They used Operational Transformation. They have convergent properties which
guarantee that you won't ever have merge conflicts. They also have, depending
on the implementation, certain causality guarantees that ensure that what you
edited stays the way you intended.

The basic idea is that you receive operations that modify your local
operations. The challenge is in writing the function that takes each two
operations and mutates them. Therefore, the protocol is of no practical
interest, it simply serves that function's purpose.

Here's a set of libraries that implement this for strings:
[https://github.com/Operational-
Transformation](https://github.com/Operational-Transformation)

Implementing this for JSON is certainly possible, and has been done. See this
for instance:
[https://github.com/share/ShareJS](https://github.com/share/ShareJS)

------
madskristensen
Here's the JSON Schema draft v4 for JSONPatch documents
[http://json.schemastore.org/json-patch](http://json.schemastore.org/json-
patch)

------
alexchamberlain
If a data format does not easily represent what you are trying to convey, why
use it? ie should a patch be encoded in JSON at all?

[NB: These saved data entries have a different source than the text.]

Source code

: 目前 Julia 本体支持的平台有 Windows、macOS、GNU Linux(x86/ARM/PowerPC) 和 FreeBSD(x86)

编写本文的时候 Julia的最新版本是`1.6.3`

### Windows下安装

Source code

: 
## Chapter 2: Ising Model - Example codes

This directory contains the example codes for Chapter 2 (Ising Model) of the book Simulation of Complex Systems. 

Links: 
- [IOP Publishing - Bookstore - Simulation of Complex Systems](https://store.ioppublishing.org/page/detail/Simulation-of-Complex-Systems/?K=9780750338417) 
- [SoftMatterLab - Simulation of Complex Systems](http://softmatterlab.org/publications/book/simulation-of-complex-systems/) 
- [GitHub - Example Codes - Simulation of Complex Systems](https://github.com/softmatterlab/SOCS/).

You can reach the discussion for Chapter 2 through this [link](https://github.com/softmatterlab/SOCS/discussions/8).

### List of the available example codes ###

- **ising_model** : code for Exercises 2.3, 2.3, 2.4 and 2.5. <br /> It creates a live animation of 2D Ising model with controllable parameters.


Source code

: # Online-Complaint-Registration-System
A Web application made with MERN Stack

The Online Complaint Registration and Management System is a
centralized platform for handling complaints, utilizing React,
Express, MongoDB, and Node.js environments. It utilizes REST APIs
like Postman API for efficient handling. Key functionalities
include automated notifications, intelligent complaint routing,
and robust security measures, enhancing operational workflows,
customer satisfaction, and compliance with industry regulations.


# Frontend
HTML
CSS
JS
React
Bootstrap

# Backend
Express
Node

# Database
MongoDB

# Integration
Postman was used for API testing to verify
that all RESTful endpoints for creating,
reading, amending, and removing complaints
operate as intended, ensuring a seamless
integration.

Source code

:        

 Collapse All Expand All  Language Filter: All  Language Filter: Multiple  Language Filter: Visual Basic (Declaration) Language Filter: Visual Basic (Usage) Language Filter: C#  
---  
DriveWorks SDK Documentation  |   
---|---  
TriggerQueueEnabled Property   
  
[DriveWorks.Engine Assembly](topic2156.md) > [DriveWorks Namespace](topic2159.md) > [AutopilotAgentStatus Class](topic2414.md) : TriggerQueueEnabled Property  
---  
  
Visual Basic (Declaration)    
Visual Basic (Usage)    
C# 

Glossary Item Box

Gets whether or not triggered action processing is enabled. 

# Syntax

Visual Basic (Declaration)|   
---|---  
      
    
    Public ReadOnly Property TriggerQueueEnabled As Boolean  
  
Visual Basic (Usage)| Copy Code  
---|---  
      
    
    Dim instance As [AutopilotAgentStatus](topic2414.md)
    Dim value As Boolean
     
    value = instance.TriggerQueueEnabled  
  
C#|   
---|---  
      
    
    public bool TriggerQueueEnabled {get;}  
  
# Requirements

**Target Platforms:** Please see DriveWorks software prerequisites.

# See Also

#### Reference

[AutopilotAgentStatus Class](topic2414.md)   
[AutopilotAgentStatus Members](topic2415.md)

I can understand not using a raw text patch, however.

------
hardwaresofton
Wow was actually working on this with a friend at a previous job, glad to see
someone has done it (and is trying to standardize).

------
EGreg
I once wrote JSON.diff and JSON.patch functions to do this thing.

Then I kind of stopped because I didn't see the point

------
pistle
it's like xml diffgrams for json?

that wouldn't foretell an optimistic future for this.

------
fiatjaf
Is Choco Leibniz similar to Digestive? Better?